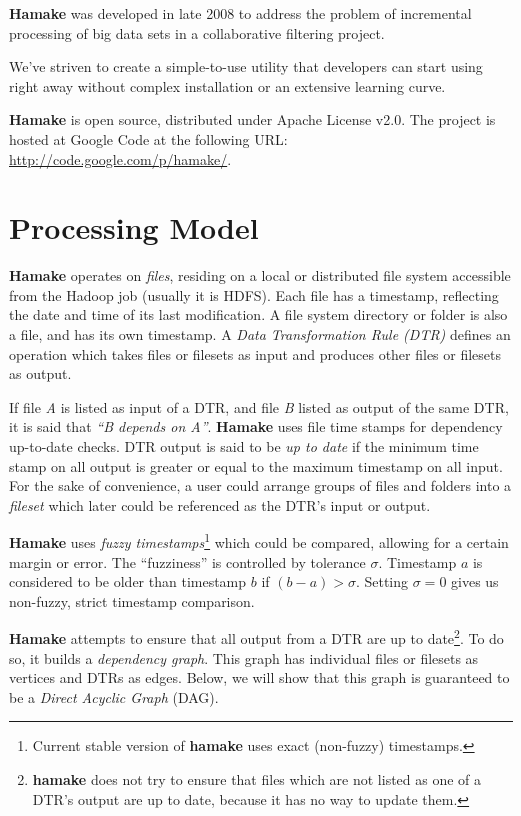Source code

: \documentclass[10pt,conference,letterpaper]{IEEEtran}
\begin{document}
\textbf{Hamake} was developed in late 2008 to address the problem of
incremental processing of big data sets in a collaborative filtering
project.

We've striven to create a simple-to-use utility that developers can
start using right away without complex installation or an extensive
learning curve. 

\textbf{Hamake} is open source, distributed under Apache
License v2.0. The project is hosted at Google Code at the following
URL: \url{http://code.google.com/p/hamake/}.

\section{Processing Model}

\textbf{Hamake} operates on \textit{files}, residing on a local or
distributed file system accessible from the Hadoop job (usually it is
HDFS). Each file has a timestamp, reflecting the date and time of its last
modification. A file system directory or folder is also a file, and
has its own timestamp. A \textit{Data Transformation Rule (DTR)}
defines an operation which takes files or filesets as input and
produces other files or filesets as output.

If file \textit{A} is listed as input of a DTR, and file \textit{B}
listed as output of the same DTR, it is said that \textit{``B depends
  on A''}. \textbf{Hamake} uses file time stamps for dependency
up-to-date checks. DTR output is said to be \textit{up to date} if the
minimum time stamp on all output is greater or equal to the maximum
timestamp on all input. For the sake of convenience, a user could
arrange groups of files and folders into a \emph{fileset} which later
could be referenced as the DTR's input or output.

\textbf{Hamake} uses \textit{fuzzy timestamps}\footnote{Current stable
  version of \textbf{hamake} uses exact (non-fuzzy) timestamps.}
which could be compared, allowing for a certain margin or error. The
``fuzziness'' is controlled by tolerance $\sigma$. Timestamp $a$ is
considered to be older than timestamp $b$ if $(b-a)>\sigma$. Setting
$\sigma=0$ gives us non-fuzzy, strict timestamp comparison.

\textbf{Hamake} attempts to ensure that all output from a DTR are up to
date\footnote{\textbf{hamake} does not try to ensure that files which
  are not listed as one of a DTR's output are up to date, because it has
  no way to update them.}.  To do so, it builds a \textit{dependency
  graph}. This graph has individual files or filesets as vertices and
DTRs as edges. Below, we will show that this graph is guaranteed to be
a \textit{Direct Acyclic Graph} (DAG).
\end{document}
--
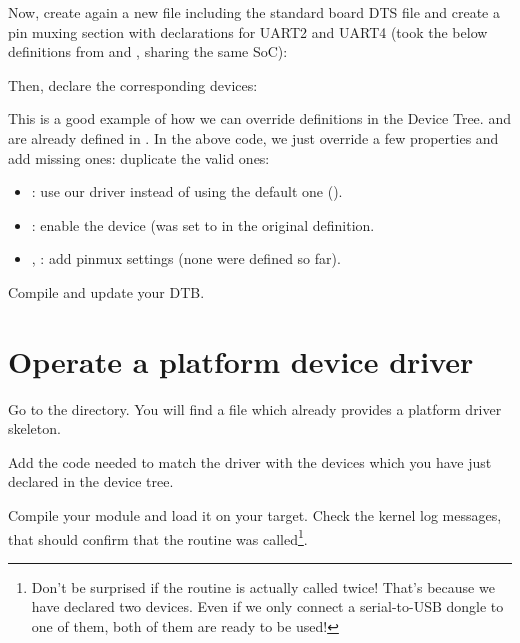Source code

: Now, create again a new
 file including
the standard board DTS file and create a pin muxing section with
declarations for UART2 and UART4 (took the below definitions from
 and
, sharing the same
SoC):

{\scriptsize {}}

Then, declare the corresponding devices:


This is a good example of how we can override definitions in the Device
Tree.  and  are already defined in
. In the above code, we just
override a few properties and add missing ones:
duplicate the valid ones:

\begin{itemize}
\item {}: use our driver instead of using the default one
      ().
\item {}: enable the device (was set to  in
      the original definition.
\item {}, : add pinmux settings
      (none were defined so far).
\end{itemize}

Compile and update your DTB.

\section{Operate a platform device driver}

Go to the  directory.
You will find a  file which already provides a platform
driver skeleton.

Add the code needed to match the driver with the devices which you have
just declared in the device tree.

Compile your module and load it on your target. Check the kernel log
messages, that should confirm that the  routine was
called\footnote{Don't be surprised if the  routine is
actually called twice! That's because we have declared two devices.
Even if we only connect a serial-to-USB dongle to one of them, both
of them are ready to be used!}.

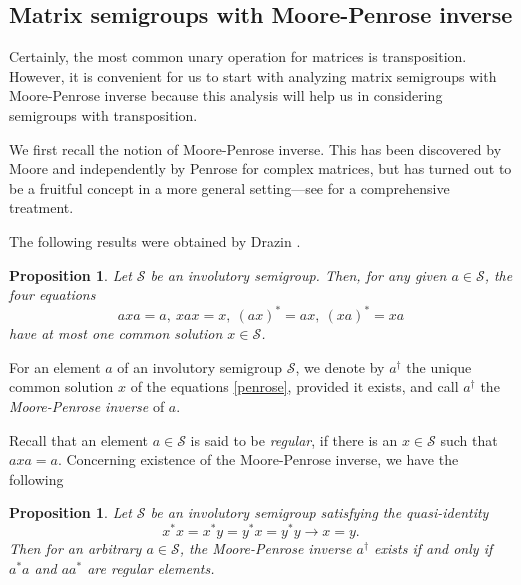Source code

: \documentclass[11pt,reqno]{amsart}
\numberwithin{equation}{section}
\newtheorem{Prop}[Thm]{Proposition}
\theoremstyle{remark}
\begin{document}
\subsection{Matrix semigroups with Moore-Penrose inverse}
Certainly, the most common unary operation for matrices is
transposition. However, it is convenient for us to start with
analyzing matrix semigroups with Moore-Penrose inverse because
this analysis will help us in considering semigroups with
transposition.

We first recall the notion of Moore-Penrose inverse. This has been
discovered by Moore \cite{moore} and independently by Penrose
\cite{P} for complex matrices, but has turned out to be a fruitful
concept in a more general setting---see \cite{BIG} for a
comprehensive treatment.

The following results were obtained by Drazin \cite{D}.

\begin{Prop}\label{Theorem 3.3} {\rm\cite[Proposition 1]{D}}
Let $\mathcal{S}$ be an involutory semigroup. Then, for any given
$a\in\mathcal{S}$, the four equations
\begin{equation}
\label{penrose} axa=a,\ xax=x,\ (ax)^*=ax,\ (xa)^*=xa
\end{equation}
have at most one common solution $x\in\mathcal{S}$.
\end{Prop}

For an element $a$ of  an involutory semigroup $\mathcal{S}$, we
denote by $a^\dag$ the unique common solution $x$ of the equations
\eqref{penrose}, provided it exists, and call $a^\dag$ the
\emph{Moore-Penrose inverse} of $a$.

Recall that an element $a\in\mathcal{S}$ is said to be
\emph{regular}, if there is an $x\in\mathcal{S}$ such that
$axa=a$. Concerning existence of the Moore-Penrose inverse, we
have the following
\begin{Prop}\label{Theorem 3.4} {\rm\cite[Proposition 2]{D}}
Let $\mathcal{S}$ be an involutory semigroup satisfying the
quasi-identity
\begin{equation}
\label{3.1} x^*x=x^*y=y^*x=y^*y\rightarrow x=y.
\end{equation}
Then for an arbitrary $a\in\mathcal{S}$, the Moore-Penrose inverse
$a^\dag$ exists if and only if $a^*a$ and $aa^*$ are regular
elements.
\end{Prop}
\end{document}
--
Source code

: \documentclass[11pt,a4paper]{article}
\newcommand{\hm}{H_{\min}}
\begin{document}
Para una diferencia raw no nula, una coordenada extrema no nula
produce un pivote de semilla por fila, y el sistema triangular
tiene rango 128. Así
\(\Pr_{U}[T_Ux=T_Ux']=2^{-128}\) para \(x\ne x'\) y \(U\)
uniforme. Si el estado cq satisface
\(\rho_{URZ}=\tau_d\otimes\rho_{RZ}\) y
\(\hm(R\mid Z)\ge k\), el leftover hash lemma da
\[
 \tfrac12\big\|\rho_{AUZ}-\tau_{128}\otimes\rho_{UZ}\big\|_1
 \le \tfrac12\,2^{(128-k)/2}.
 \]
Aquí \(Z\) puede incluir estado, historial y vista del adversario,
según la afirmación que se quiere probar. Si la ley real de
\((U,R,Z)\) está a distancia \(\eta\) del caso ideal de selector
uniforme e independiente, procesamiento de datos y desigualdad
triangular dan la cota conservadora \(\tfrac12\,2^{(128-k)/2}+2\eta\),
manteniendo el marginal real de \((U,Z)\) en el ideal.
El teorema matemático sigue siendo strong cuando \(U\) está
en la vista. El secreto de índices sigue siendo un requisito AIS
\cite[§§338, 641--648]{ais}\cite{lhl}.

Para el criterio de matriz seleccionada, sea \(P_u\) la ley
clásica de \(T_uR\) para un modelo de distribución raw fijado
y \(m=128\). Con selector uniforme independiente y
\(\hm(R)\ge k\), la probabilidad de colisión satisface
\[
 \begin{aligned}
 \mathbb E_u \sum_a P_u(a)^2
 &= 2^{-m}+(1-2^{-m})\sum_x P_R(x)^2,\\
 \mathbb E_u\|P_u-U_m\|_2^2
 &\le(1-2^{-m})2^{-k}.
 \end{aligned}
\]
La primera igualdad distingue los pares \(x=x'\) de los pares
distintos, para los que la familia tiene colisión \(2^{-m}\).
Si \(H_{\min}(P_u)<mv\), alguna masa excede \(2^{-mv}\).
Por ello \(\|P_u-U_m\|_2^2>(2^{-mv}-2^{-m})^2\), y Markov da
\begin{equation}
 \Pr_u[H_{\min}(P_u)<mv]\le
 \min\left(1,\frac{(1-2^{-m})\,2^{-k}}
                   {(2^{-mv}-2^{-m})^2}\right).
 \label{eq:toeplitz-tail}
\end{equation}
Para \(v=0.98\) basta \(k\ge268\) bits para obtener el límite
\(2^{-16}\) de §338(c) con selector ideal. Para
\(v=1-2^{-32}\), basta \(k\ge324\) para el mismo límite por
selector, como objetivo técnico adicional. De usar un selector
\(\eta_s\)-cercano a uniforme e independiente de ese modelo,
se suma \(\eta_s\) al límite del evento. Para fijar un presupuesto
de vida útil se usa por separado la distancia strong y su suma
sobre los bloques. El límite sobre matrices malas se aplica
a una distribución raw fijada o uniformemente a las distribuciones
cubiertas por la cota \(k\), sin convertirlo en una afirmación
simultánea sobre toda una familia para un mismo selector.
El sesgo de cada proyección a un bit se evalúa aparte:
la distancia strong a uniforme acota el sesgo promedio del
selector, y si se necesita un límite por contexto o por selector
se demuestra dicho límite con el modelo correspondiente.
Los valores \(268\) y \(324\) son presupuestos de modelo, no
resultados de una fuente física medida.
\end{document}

Activity — Wherever a line contains the string "otimes", copy that line from the data.

Task output —
\(\rho_{URZ}=\tau_d\otimes\rho_{RZ}\) y
 \tfrac12\big\|\rho_{AUZ}-\tau_{128}\otimes\rho_{UZ}\big\|_1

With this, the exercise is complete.